Material for this exercise START

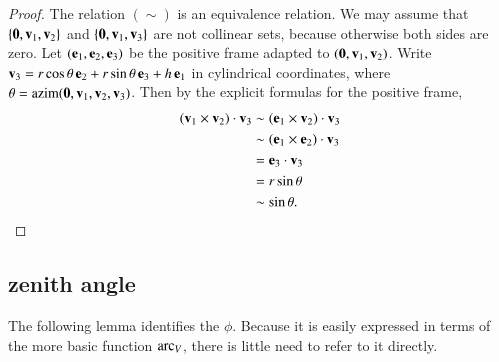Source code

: \begin{proof}
  The relation $(\sim)$ is an equivalence relation.  We may assume that
  $\{{\mathbf 0},{\mathbf v}_1,{\mathbf v}_2\}$ and $\{{\mathbf 0},{\mathbf v}_1,{\mathbf v}_3\}$ are not collinear
  sets, because otherwise both sides are zero.  Let $({\mathbf e}_1,{\mathbf e}_2,{\mathbf e}_3)$ be
  the positive frame adapted to $({\mathbf 0},{\mathbf v}_1,{\mathbf v}_2)$.
Write ${\mathbf v}_3= r\cos\theta\, {\mathbf e}_2 + r\sin\theta \, {\mathbf e}_3 + h\, {\mathbf e}_1$ in
cylindrical coordinates, where $\theta =
{\operatorname{azim}}({\mathbf 0},{\mathbf v}_1,{\mathbf v}_2,{\mathbf v}_3)$.  Then by the explicit formulas for
the positive frame,
\begin{align*}
({\mathbf v}_1\times {\mathbf v}_2)\cdot {\mathbf v}_3 &\sim ({\mathbf e}_1\times {\mathbf v}_2)\cdot {\mathbf v}_3\\
&\sim ({\mathbf e}_1\times {\mathbf e}_2)\cdot {\mathbf v}_3\\
&= {\mathbf e}_3 \cdot {\mathbf v}_3\\
&= r\sin\theta \\
&\sim \sin\theta.
\end{align*}
\end{proof}


\subsection{zenith angle}
\label{sec:spherical}


%




The following lemma identifies the  $\phi$.  Because it is
easily expressed in terms of the more basic function $\operatorname{arc}_V$, there
is little need to refer to it directly.
%

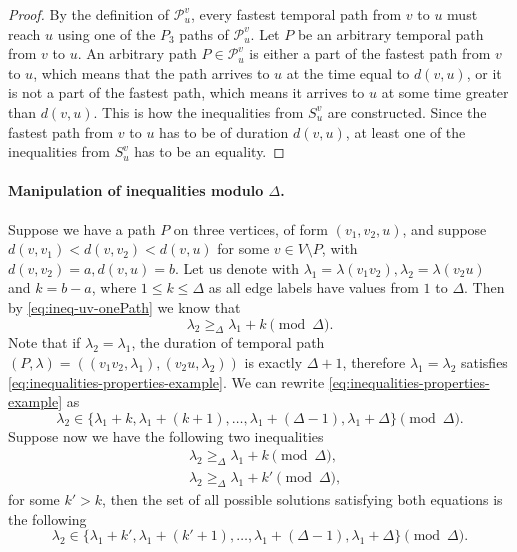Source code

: \documentclass[11pt,a4paper]{article}
\theoremstyle{remark}
\theoremstyle{definition}
\begin{document}
    \begin{proof}
    By the definition of $\mathcal{P}_u^v$, every fastest temporal path from $v$ to $u$ must reach $u$ using one of the $P_3$ paths of $\mathcal{P}_u^v$.
    Let $P$ be an arbitrary temporal path from $v$ to $u$. 
    An arbitrary path $P \in \mathcal{P}_u^v$ is either a part of the fastest path from $v$ to $u$, which means that the path arrives to $u$ at the time equal to $d(v,u)$,
    or it is not a part of the fastest path, which means it arrives to $u$ at some time greater than $d(v,u)$.
    This is how the inequalities from $S_u^v$ are constructed. 
    Since the fastest path from $v$ to $u$ has to be of duration $d(v,u)$, at least one of the inequalities from $S_u^v$ has to be an equality.    
    \end{proof}
    
    
    \paragraph{Manipulation of inequalities modulo $\Delta$.}
    Suppose we have a path $P$ on three vertices, of form $(v_1, v_2, u)$,
    and suppose $d(v,v_1) < d(v,v_2) < d(v,u)$ for some $v \in V \setminus P$, with $d(v,v_2) = a, d(v,u)=b$. 
    Let us denote with $\lambda_1 = \lambda(v_1 v_2), \lambda_2 = \lambda(v_2 u)$ and $k = b-a$, where $1 \leq k \leq \Delta$ as all edge labels have values from $1$ to $\Delta$.
    Then by \cref{eq:ineq-uv-onePath} we know that 
    \begin{equation}\label{eq:inequalities-properties-example}
        \lambda_2 \geq_\Delta \lambda_1 + k \pmod \Delta.
    \end{equation}
    Note that if $\lambda_2 = \lambda_1$, the duration of temporal path $(P, \lambda) = ((v_1v_2, \lambda_1), (v_2u, \lambda_2))$ is exactly $\Delta+1$,
    therefore $\lambda_1 = \lambda_2$ satisfies \cref{eq:inequalities-properties-example}.
    We can rewrite \cref{eq:inequalities-properties-example} as
    \begin{equation*}
        \lambda_2 \in 
        \{
        \lambda_1 + k, \lambda_1 + (k + 1), \dots , \lambda_1 + (\Delta - 1), \lambda_1 + \Delta 
        \} \pmod \Delta.
    \end{equation*}
    Suppose now we have the following two inequalities
    \begin{align*}
        & \lambda_2 \geq_\Delta \lambda_1 + k \pmod \Delta, \\
        & \lambda_2 \geq_\Delta \lambda_1 + k' \pmod \Delta,
    \end{align*}
    for some $k' > k$, then the set of all possible solutions satisfying both equations is the following
        \begin{equation*}
        \lambda_2 \in 
        \{
        \lambda_1 + k', \lambda_1 + (k' + 1), \dots , \lambda_1 + (\Delta - 1), \lambda_1 + \Delta 
        \} \pmod \Delta.
    \end{equation*}
    
\end{document}
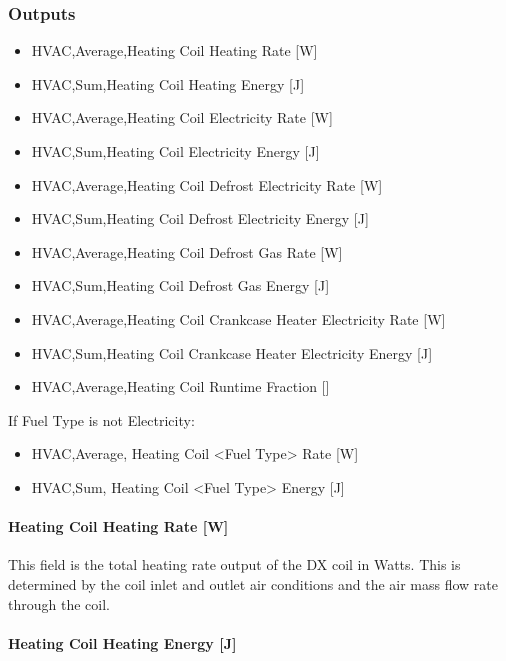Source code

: \subsubsection{Outputs}\label{outputs-16}

\begin{itemize}
\item
  HVAC,Average,Heating Coil Heating Rate {[}W{]}
\item
  HVAC,Sum,Heating Coil Heating Energy {[}J{]}
\item
  HVAC,Average,Heating Coil Electricity Rate {[}W{]}
\item
  HVAC,Sum,Heating Coil Electricity Energy {[}J{]}
\item
  HVAC,Average,Heating Coil Defrost Electricity Rate {[}W{]}
\item
  HVAC,Sum,Heating Coil Defrost Electricity Energy {[}J{]}
\item
  HVAC,Average,Heating Coil Defrost Gas Rate {[}W{]}
\item
  HVAC,Sum,Heating Coil Defrost Gas Energy {[}J{]}
\item
  HVAC,Average,Heating Coil Crankcase Heater Electricity Rate {[}W{]}
\item
  HVAC,Sum,Heating Coil Crankcase Heater Electricity Energy {[}J{]}
\item
  HVAC,Average,Heating Coil Runtime Fraction {[]}
\end{itemize}

If Fuel Type is not Electricity:

\begin{itemize}
\item
  HVAC,Average, Heating Coil \textless{}Fuel Type\textgreater{} Rate {[}W{]}
\item
  HVAC,Sum, Heating Coil \textless{}Fuel Type\textgreater{} Energy {[}J{]}
\end{itemize}

\paragraph{Heating Coil Heating Rate {[}W{]}}\label{heating-coil-heating-rate-w-8}

This field is the total heating rate output of the DX coil in Watts. This is determined by the coil inlet and outlet air conditions and the air mass flow rate through the coil.

\paragraph{Heating Coil Heating Energy {[}J{]}}\label{heating-coil-heating-energy-j-8}

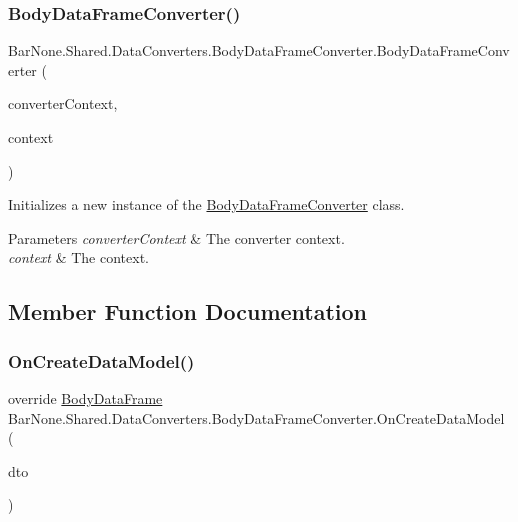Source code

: \subsubsection{\texorpdfstring{Body\+Data\+Frame\+Converter()}{BodyDataFrameConverter()}}
{\footnotesize\ttfamily Bar\+None.\+Shared.\+Data\+Converters.\+Body\+Data\+Frame\+Converter.\+Body\+Data\+Frame\+Converter (\begin{DoxyParamCaption}\item[{\mbox{\hyperlink{class_bar_none_1_1_shared_1_1_data_converters_1_1_converters}{Converters}}}]{converter\+Context,  }\item[{\mbox{\hyperlink{interface_bar_none_1_1_shared_1_1_core_1_1_i_domain_context}{I\+Domain\+Context}}}]{context }\end{DoxyParamCaption})}



Initializes a new instance of the \mbox{\hyperlink{class_bar_none_1_1_shared_1_1_data_converters_1_1_body_data_frame_converter}{Body\+Data\+Frame\+Converter}} class. 


\begin{DoxyParams}{Parameters}
{\em converter\+Context} & The converter context.\\
\hline
{\em context} & The context.\\
\hline
\end{DoxyParams}


\subsection{Member Function Documentation}
\mbox{\label{class_bar_none_1_1_shared_1_1_data_converters_1_1_body_data_frame_converter_ab48f64b8447cfd1542d5fa57449cf3c5}} 
\subsubsection{\texorpdfstring{On\+Create\+Data\+Model()}{OnCreateDataModel()}}
{\footnotesize\ttfamily override \mbox{\hyperlink{class_bar_none_1_1_shared_1_1_domain_model_1_1_body_data_frame}{Body\+Data\+Frame}} Bar\+None.\+Shared.\+Data\+Converters.\+Body\+Data\+Frame\+Converter.\+On\+Create\+Data\+Model (\begin{DoxyParamCaption}\item[{\mbox{\hyperlink{class_bar_none_1_1_shared_1_1_data_transfer_1_1_body_data_frame_d_t_o}{Body\+Data\+Frame\+D\+TO}}}]{dto }\end{DoxyParamCaption})}



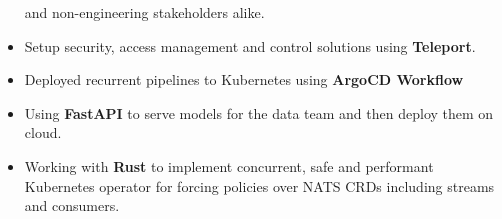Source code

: \begin{itemize}
            and non-engineering stakeholders alike.
      \item Setup security, access management and control solutions using \textbf{Teleport}.
      \item Deployed recurrent pipelines to Kubernetes using \textbf{ArgoCD Workflow}
      \item Using \textbf{FastAPI} to serve models for the data team and then deploy them on cloud.
      \item Working with \textbf{Rust} to implement concurrent, safe and performant Kubernetes operator for forcing
            policies over NATS CRDs including streams and consumers.
\end{itemize}

\vspace{0.5cm}

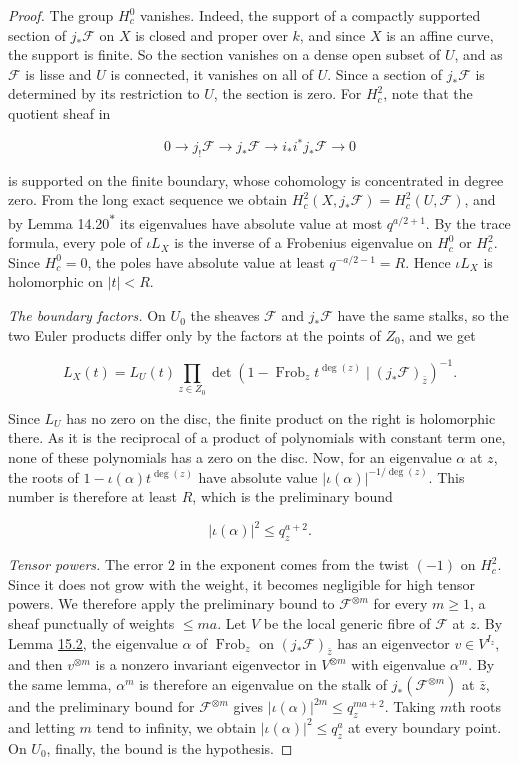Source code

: \documentclass[11pt]{article}
\newcommand{\bpout}[1]{#1\textsuperscript{\hyperlink{bp-outside}{\ensuremath{\ast}}}}
\begin{document}
\begin{proof}[{Proof}]
The group \(H^0_c\) vanishes. Indeed, the support of a compactly supported section of \(j_*\mathcal F\) on \(X\) is closed and proper over \(k\), and since \(X\) is an affine curve, the support is finite. So the section vanishes on a dense open subset of \(U\), and as \(\mathcal F\) is lisse and \(U\) is connected, it vanishes on all of \(U\). Since a section of \(j_*\mathcal F\) is determined by its restriction to \(U\), the section is zero. For \(H^2_c\), note that the quotient sheaf in

\[
0\longrightarrow j_!\mathcal F\longrightarrow j_*\mathcal F
\longrightarrow i_*i^*j_*\mathcal F\longrightarrow0
\]

is supported on the finite boundary, whose cohomology is concentrated in degree zero.  From the long exact sequence we obtain \(H_c^2(X,j_*\mathcal F)=H_c^2(U,\mathcal F)\), and by Lemma \bpout{14.20} its eigenvalues have absolute value at most \(q^{a/2+1}\).  By the trace formula, every pole of \(\iota L_X\) is the inverse of a Frobenius eigenvalue on \(H^0_c\) or \(H^2_c\). Since \(H^0_c=0\), the poles have absolute value at least \(q^{-a/2-1}=R\). Hence \(\iota L_X\) is holomorphic on \(|t|<R\).

\emph{The boundary factors.} On \(U_0\) the sheaves \(\mathcal F\) and \(j_*\mathcal F\) have the same stalks, so the two Euler products differ only by the factors at the points of \(Z_0\), and we get

\[
L_X(t)=L_U(t)\prod_{z\in Z_0}
\det(1-\operatorname{Frob}_z t^{\deg(z)}\mid(j_*\mathcal F)_{\bar z})^{-1}.
\]

Since \(L_U\) has no zero on the disc, the finite product on the right is holomorphic there. As it is the reciprocal of a product of polynomials with constant term one, none of these polynomials has a zero on the disc.  Now, for an eigenvalue \(\alpha\) at \(z\), the roots of \(1-\iota(\alpha)t^{\deg(z)}\) have absolute value \(|\iota(\alpha)|^{-1/\deg(z)}\). This number is therefore at least \(R\), which is the preliminary bound

\[
|\iota(\alpha)|^2\le q_z^{a+2}.
\]

\emph{Tensor powers.} The error \(2\) in the exponent comes from the twist \((-1)\) on \(H^2_c\). Since it does not grow with the weight, it becomes negligible for high tensor powers. We therefore apply the preliminary bound to \(\mathcal F^{\otimes m}\) for every \(m\ge1\), a sheaf punctually of weights \(\le ma\).  Let \(V\) be the local generic fibre of \(\mathcal F\) at \(z\). By Lemma \hyperref[bp6]{15.2}, the eigenvalue \(\alpha\) of \(\operatorname{Frob}_z\) on \((j_*\mathcal F)_{\bar z}\) has an eigenvector \(v\in V^{I_z}\), and then \(v^{\otimes m}\) is a nonzero invariant eigenvector in \(V^{\otimes m}\) with eigenvalue \(\alpha^m\). By the same lemma, \(\alpha^m\) is therefore an eigenvalue on the stalk of \(j_*(\mathcal F^{\otimes m})\) at \(\bar z\), and the preliminary bound for \(\mathcal F^{\otimes m}\) gives \(|\iota(\alpha)|^{2m}\le q_z^{ma+2}\).  Taking \(m\)th roots and letting \(m\) tend to infinity, we obtain \(|\iota(\alpha)|^2\le q_z^a\) at every boundary point. On \(U_0\), finally, the bound is the hypothesis.
\end{proof}
\end{document}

Material for this exercise END

=== Work to complete ===
Wherever the word "mathbf" appears in the records above, copy that line.

=== Response to the task ===
  $\{{\mathbf 0},{\mathbf v}_1,{\mathbf v}_2\}$ and $\{{\mathbf 0},{\mathbf v}_1,{\mathbf v}_3\}$ are not collinear
  sets, because otherwise both sides are zero.  Let $({\mathbf e}_1,{\mathbf e}_2,{\mathbf e}_3)$ be
  the positive frame adapted to $({\mathbf 0},{\mathbf v}_1,{\mathbf v}_2)$.
Write ${\mathbf v}_3= r\cos\theta\, {\mathbf e}_2 + r\sin\theta \, {\mathbf e}_3 + h\, {\mathbf e}_1$ in
{\operatorname{azim}}({\mathbf 0},{\mathbf v}_1,{\mathbf v}_2,{\mathbf v}_3)$.  Then by the explicit formulas for
({\mathbf v}_1\times {\mathbf v}_2)\cdot {\mathbf v}_3 &\sim ({\mathbf e}_1\times {\mathbf v}_2)\cdot {\mathbf v}_3\\
&\sim ({\mathbf e}_1\times {\mathbf e}_2)\cdot {\mathbf v}_3\\
&= {\mathbf e}_3 \cdot {\mathbf v}_3\\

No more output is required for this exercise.